Kısa adı GÖLİMDER olan Gölbaşı İmam Hatip Mezunları Derneği'nin düzenlediği toplantıda 28 Şubat döneminine yönelik analizler yapan Çalmuk, 28 Şubat'ı; 1994 27 Mart'ında kazanılan Belediye Başkanlığı seçimleri ile başladığını da öne sürdü. Çalmuk “O dönemde Türkiye'nin önde gelen ailelerinden birinin boğazdaki yalısında yapılan toplantıda irtica ile mücadele gündeme getirilmiş. Siyah beyaz film izletilmiş, Ata'ya saygı mitinglerinin fitili ateşlenmişti. Aynı film 28 Şubat akşamı da dönemin komutanları tarafından siyasileri de izletildi” diye konuştu.
Merhum Başbakan Necmettin Erbakan'ın iktidara gelmesinin siyonistlerin 100 yıllık büyük İsrail planı bloke ettiğini öne süren Çalmuk, bu nedenle Erbakan başta olmak üzere kadrolarından intikam RP'yi v e İmam Hatip okullarını kapatmak, havuz sistemini sonlandırmak olarak alındığı, “Molla mücahit döneminde molla müteahhit dönemine geçildiğini” söyledi.

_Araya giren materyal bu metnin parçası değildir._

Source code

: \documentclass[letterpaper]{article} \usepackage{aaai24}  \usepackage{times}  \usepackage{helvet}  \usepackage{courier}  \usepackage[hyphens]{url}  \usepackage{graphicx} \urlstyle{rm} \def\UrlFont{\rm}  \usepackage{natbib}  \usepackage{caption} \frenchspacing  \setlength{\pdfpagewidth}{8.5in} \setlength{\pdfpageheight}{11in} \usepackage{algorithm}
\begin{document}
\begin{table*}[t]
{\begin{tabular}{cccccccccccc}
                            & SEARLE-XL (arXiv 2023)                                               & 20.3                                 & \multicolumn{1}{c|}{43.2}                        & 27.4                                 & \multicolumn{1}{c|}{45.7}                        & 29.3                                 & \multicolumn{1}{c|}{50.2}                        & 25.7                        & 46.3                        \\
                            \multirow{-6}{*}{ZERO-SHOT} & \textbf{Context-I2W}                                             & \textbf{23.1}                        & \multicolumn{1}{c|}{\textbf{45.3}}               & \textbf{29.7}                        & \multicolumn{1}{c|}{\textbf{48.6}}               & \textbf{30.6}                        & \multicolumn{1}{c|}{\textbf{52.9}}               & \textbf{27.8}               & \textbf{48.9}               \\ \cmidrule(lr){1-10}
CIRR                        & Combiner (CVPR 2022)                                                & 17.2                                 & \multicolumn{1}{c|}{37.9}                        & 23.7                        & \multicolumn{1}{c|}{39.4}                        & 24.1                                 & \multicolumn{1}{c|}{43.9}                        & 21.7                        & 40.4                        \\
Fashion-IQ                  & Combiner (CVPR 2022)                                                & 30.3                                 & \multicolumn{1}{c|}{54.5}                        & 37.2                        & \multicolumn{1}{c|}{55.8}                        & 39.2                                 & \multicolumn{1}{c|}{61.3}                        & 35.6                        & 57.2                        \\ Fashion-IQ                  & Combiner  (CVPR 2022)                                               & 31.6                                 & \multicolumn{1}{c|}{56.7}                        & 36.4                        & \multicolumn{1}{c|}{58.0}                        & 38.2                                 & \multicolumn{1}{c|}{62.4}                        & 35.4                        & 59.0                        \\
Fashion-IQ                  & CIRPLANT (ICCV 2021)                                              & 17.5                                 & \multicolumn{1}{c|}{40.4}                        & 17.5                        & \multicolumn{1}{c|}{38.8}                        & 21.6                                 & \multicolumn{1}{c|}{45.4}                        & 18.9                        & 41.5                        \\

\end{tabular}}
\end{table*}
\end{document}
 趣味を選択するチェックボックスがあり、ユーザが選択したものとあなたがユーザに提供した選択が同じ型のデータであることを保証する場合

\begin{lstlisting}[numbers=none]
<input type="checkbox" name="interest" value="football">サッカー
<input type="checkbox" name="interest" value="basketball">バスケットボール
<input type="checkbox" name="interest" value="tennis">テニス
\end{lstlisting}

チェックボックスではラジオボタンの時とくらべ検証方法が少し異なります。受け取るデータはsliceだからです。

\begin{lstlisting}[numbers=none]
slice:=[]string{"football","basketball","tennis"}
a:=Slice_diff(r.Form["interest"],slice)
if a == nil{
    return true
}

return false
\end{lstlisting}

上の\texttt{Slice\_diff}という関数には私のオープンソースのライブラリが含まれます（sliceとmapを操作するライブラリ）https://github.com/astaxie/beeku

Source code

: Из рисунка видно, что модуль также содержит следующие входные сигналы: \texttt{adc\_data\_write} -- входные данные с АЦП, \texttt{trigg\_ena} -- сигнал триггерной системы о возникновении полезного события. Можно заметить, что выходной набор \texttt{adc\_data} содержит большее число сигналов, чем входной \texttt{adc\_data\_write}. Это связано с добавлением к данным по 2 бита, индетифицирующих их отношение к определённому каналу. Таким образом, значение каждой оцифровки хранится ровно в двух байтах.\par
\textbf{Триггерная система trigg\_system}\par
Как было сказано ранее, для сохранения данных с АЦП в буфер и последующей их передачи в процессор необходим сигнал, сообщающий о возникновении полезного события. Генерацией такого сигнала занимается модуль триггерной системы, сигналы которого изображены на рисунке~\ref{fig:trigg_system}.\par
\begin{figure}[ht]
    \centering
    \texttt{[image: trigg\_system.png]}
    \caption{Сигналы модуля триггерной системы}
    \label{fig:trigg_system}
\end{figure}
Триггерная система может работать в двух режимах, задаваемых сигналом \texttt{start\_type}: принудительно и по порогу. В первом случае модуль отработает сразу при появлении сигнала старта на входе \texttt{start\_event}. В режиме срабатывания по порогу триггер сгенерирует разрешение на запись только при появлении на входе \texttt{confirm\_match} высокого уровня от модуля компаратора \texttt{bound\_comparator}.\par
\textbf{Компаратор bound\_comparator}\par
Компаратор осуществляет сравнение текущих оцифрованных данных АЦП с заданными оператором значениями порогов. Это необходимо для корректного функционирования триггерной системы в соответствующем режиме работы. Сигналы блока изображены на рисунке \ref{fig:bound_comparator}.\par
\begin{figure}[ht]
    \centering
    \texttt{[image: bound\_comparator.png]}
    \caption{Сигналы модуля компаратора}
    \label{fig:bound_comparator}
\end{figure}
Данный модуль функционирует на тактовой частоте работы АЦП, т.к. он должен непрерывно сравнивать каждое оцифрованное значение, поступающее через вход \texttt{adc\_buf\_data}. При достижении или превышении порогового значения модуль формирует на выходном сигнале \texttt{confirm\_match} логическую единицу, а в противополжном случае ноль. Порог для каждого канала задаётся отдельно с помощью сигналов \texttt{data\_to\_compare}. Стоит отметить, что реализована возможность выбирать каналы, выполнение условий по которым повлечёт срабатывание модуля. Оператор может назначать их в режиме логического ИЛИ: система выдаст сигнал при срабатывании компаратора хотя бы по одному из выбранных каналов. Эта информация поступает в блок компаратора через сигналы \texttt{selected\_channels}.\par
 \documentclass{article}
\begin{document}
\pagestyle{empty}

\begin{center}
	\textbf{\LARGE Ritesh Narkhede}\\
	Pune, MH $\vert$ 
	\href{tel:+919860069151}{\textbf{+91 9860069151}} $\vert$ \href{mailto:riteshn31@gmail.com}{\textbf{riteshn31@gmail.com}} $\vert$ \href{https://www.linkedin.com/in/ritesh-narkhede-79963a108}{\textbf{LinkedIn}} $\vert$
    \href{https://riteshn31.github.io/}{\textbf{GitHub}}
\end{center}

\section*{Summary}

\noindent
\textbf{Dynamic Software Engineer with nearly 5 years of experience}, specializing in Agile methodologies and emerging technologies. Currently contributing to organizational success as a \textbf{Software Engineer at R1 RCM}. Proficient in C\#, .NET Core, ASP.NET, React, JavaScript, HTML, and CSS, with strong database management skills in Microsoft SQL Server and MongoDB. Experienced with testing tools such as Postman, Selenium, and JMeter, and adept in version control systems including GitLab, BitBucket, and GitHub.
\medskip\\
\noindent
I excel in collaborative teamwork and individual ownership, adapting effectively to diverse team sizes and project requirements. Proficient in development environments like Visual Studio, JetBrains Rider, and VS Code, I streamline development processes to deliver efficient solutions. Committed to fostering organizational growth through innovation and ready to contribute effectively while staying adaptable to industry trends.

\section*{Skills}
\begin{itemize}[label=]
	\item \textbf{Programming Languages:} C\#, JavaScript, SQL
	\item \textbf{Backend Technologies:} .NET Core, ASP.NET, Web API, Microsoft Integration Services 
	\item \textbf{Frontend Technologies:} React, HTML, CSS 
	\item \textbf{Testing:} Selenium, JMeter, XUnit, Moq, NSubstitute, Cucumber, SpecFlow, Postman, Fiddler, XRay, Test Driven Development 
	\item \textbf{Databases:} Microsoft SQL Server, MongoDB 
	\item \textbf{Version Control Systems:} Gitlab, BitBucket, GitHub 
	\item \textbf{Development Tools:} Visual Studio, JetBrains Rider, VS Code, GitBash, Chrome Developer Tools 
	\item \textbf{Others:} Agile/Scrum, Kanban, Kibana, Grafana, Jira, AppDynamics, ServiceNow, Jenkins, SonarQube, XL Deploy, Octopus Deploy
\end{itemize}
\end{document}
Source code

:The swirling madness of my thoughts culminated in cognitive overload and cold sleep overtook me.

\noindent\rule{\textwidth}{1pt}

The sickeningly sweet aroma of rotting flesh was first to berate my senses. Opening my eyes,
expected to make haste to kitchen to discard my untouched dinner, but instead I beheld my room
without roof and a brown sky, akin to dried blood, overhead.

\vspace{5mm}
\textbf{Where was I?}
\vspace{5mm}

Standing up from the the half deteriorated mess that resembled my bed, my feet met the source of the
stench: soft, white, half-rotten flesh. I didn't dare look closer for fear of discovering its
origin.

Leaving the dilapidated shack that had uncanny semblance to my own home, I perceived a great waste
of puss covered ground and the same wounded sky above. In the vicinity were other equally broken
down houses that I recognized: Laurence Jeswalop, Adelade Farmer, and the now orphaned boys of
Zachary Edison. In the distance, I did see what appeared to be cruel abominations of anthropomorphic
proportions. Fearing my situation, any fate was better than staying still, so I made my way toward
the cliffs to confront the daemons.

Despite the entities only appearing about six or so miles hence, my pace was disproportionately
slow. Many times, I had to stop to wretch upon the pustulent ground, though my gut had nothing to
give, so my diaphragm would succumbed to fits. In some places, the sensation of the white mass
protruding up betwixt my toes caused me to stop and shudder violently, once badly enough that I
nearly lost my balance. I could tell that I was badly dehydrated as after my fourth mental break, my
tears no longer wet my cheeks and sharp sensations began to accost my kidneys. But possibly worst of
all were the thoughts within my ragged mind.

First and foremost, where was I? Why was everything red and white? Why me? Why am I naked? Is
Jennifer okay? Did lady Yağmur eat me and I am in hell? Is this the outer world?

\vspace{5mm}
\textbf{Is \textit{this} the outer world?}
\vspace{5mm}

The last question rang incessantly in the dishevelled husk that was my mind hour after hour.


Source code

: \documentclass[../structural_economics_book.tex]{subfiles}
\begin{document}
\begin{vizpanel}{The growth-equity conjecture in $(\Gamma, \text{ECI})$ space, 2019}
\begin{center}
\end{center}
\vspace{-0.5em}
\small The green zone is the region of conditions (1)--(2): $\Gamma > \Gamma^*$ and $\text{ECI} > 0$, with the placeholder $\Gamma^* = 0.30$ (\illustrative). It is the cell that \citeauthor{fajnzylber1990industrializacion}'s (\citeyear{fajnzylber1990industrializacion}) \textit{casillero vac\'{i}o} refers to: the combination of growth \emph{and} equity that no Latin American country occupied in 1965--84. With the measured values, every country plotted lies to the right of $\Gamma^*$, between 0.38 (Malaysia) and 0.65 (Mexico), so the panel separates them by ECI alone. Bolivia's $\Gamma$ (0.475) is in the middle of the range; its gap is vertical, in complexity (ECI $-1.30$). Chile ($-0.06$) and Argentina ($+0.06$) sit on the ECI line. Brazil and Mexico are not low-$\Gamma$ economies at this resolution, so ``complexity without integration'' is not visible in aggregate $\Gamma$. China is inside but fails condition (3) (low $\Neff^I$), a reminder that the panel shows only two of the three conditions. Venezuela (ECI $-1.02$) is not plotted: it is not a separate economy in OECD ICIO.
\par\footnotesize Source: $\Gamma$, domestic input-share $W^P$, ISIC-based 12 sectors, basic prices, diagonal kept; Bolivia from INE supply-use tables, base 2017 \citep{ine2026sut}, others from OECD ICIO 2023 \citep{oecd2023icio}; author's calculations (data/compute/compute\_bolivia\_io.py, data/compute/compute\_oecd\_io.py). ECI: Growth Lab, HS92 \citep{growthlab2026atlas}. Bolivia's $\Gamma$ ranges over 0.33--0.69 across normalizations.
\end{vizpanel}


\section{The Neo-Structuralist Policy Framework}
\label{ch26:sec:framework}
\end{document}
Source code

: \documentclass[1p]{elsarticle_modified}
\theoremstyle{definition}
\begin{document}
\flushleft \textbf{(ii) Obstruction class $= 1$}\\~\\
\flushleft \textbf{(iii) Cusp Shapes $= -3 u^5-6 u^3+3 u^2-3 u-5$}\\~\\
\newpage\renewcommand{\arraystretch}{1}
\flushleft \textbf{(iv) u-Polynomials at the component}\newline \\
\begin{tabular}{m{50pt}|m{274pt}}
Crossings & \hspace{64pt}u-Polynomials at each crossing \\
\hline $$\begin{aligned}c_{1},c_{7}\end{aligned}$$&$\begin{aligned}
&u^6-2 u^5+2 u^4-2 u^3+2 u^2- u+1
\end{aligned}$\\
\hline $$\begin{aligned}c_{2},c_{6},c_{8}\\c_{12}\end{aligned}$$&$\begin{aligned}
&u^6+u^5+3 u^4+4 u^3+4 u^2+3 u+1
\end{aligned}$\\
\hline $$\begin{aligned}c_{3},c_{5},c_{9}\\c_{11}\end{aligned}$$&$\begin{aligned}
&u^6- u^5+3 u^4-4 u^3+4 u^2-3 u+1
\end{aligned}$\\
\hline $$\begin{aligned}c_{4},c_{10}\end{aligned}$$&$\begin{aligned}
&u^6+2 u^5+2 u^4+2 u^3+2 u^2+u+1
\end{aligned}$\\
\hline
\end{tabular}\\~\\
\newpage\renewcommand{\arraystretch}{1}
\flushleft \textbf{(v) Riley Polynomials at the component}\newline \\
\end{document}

Çalmuk konuşmasına şöyle devam etti:
“28 Şubat döneminde ANİMDER başkanıydım İmam Hatiplerin orta kısımlarının kapatılması üniversiteye girişte katsayı uygulamasına yönelik tepkimizi demokratik yoldan yerine getirmeye çabaladık. Meydan mitinglerine o zaman karşıydım. Halen de aynı görüşteyim. Din eğitimi ve öğretimi konusunun bir milli güvenlik sorunu olduğunu 1997 yılında yayınladığımız raporla ortaya koyduk. Raporun başladığını gören her siyasi bunlar arasında Süleyman Demirel Mesut Yılmaz Tansu Çiller Bülent Ecevit dahil olmak üzere her siyasi raporun ismine döne döne bir daha baktı bir daha okudu. Bu sütün içindeki ak kılı görme meselesi, basiret meselesidir. Biz 15 Temmuz'u 28 Şubat döneminde işaret ettik. Hatta dönemin Cumhurbaşkanı Süleyman Demirel ile görüştük. Kendisine raporunu sunduk aynen şöyle dedi: Başkan korkma İmam hatipleri kimse kapatamaz. Sünni devlet geleneği açısından imam hatip okulları çok önemlidir. Bu devletin gizli anayasasıdır. Hatta bunu söylerken arka tarafta tutanak tutan memura “tutanakçı bunları iyi yaz” diye seslendi. Bir de bizi uyardı. “Sakın ha dini kurtarma kavgasına girmeyin dinin sahibi Allah'tır” dedi. Ben görüşmenin olduğu akşam Başbakan Necmettin Erbakan hocam ile görüştüm. Olayı anlattım. Erbakan görüşmemizde Süleyman Demirel ile Turgut Özal arasında bir fark olduğunu belirterek şöyle dedi: TRT'de 1 yarışma vardı yarışmacılar yürürken bastıkları karo yeşil yanarsa devam eder kırmızı yanarsa oyundan çıkardı. Rahmetli Turgut bey imanı konularda hep yeşile basmak isterdi Süleyman Bey ise inadına gider kırmızıya basar.”